(Collected data)
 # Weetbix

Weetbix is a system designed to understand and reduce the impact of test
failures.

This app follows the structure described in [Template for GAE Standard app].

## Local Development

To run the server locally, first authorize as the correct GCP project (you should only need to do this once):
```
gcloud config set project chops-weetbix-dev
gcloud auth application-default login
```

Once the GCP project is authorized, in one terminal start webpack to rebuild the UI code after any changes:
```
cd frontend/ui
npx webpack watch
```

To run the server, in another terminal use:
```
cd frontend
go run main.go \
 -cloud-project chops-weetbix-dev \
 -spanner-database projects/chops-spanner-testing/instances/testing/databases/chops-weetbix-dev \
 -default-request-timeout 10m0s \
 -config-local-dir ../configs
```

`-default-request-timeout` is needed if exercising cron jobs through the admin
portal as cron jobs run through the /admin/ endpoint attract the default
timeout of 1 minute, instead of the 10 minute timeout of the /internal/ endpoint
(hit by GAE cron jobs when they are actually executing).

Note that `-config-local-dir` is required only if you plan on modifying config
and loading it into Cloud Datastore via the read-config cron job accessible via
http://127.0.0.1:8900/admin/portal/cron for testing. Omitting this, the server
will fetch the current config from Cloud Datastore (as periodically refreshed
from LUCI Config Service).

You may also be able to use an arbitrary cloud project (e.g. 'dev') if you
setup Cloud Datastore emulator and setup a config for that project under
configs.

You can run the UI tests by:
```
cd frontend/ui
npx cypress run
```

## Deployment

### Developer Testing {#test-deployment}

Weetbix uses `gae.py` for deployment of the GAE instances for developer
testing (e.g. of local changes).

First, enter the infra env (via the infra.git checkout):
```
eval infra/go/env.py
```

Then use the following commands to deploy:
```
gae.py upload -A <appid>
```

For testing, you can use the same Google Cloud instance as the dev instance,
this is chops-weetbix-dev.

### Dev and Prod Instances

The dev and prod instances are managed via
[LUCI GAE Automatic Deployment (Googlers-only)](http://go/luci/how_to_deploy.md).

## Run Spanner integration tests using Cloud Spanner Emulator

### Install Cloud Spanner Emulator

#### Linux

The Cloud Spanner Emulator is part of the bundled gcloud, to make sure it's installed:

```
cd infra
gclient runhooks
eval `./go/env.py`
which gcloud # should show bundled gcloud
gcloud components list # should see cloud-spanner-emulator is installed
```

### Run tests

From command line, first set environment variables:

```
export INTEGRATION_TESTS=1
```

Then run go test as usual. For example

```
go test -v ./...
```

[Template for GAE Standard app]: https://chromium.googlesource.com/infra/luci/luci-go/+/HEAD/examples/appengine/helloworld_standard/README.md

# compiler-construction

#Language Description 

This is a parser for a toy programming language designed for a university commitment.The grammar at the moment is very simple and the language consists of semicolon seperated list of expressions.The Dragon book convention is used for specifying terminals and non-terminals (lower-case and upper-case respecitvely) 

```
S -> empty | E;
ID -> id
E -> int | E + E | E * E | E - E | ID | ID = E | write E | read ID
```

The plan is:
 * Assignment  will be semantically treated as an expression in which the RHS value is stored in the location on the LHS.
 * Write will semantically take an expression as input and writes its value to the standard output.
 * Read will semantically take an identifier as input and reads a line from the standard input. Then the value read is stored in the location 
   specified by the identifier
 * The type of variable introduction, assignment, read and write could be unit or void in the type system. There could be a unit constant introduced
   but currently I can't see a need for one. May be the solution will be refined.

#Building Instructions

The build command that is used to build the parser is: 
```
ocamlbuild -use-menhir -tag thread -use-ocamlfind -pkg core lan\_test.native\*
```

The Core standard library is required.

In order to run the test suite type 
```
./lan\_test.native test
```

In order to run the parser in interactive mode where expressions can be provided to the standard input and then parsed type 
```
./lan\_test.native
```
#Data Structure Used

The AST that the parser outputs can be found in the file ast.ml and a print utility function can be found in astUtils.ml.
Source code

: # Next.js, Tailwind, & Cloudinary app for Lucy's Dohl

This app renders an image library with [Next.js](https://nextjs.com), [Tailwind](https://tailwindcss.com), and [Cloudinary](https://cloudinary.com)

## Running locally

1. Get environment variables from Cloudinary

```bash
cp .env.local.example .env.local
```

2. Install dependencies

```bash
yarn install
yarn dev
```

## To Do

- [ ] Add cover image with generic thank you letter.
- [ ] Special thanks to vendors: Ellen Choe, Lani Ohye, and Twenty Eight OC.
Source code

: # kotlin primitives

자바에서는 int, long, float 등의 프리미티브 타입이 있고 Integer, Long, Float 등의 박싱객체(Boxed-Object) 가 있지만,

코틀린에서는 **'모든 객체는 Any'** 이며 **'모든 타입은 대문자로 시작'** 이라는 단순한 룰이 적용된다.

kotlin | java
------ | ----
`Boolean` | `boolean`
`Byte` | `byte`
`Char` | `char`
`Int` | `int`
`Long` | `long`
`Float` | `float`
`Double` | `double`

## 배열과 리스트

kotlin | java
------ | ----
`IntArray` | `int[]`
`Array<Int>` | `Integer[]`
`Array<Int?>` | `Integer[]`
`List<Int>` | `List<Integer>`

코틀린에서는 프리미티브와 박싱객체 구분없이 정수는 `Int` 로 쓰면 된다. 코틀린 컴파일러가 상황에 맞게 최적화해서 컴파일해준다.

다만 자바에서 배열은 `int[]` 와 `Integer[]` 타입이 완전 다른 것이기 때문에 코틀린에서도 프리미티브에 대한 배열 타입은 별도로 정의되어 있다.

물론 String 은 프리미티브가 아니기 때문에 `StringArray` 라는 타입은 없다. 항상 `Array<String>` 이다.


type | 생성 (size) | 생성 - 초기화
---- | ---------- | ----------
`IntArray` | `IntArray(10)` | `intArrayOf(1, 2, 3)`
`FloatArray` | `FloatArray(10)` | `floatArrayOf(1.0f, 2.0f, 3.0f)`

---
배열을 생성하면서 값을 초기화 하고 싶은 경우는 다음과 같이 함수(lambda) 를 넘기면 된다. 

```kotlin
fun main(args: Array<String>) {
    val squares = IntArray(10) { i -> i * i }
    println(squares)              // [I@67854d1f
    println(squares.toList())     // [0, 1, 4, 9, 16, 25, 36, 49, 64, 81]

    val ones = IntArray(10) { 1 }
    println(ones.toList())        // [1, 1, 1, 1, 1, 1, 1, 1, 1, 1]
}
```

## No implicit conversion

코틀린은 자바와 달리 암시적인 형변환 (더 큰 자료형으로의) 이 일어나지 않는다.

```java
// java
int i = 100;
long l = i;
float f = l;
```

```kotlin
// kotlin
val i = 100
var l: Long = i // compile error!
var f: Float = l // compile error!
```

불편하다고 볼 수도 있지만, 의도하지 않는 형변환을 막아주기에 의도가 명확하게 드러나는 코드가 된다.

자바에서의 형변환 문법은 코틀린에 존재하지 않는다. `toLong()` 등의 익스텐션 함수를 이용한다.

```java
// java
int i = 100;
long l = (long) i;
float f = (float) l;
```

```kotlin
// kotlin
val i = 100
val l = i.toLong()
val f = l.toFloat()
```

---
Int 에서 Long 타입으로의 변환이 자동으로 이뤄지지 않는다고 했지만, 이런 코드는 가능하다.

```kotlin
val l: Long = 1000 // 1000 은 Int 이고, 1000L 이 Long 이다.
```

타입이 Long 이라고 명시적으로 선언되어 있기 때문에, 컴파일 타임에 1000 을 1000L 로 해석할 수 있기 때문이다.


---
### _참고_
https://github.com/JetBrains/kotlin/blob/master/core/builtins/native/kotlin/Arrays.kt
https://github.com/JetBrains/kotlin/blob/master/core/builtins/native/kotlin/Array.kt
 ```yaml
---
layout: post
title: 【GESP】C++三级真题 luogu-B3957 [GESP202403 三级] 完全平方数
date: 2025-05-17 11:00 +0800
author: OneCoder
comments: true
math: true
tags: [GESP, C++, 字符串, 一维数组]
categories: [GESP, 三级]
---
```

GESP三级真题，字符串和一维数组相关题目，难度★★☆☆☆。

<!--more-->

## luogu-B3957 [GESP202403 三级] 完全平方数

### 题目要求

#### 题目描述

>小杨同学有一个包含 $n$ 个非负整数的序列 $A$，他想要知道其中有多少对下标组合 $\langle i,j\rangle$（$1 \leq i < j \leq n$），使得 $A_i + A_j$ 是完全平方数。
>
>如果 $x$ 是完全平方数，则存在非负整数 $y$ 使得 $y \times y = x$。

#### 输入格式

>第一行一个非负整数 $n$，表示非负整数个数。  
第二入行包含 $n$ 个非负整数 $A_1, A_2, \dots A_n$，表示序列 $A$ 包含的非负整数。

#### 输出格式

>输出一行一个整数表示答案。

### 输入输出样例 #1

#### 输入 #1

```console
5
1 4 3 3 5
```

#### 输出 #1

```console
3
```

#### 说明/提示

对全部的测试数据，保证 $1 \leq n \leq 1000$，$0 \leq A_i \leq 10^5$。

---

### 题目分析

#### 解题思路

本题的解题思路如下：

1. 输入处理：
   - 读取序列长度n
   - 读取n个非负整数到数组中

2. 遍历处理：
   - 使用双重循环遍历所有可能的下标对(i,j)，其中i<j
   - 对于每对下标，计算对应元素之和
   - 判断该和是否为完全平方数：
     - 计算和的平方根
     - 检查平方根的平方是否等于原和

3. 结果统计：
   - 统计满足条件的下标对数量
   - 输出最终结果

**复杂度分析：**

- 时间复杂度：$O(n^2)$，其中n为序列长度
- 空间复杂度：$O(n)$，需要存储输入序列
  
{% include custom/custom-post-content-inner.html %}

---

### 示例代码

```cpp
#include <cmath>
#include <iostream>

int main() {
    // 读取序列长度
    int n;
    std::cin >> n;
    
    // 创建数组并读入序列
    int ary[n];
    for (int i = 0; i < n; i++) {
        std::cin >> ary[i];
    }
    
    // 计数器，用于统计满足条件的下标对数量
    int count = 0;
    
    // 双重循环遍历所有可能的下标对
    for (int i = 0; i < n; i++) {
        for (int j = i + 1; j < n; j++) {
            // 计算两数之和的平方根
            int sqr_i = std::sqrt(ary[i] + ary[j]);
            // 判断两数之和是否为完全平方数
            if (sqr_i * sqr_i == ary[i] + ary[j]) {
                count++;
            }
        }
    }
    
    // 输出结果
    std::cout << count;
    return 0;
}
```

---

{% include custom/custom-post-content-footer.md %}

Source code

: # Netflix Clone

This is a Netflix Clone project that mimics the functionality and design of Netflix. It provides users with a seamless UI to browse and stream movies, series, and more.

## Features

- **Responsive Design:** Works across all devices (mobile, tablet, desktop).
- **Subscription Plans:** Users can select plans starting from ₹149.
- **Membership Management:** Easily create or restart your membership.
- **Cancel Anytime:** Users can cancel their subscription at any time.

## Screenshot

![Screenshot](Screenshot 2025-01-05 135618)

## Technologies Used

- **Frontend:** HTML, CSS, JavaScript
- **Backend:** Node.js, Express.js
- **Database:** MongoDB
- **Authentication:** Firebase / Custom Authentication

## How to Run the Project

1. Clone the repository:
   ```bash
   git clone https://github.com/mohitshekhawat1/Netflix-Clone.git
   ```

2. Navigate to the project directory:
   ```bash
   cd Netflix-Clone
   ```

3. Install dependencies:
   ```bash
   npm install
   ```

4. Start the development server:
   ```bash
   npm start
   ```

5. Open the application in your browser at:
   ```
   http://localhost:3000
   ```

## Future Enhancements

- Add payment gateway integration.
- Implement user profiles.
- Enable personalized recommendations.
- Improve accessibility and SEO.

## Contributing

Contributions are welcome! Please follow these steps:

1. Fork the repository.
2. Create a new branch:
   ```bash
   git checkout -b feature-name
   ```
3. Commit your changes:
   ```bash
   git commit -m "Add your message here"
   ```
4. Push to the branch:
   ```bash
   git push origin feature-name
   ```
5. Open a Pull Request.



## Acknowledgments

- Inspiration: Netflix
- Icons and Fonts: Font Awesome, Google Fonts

» **What you should do**
Write out, from the lines above, only those from the line with "Weetbix is a" to the line with "To run the server, in", exactly as given, including the first and the last.

» **Answer for the task**
Weetbix is a system designed to understand and reduce the impact of test
failures.

This app follows the structure described in [Template for GAE Standard app].

## Local Development

To run the server locally, first authorize as the correct GCP project (you should only need to do this once):
```
gcloud config set project chops-weetbix-dev
gcloud auth application-default login
```

Once the GCP project is authorized, in one terminal start webpack to rebuild the UI code after any changes:
```
cd frontend/ui
npx webpack watch
```

To run the server, in another terminal use:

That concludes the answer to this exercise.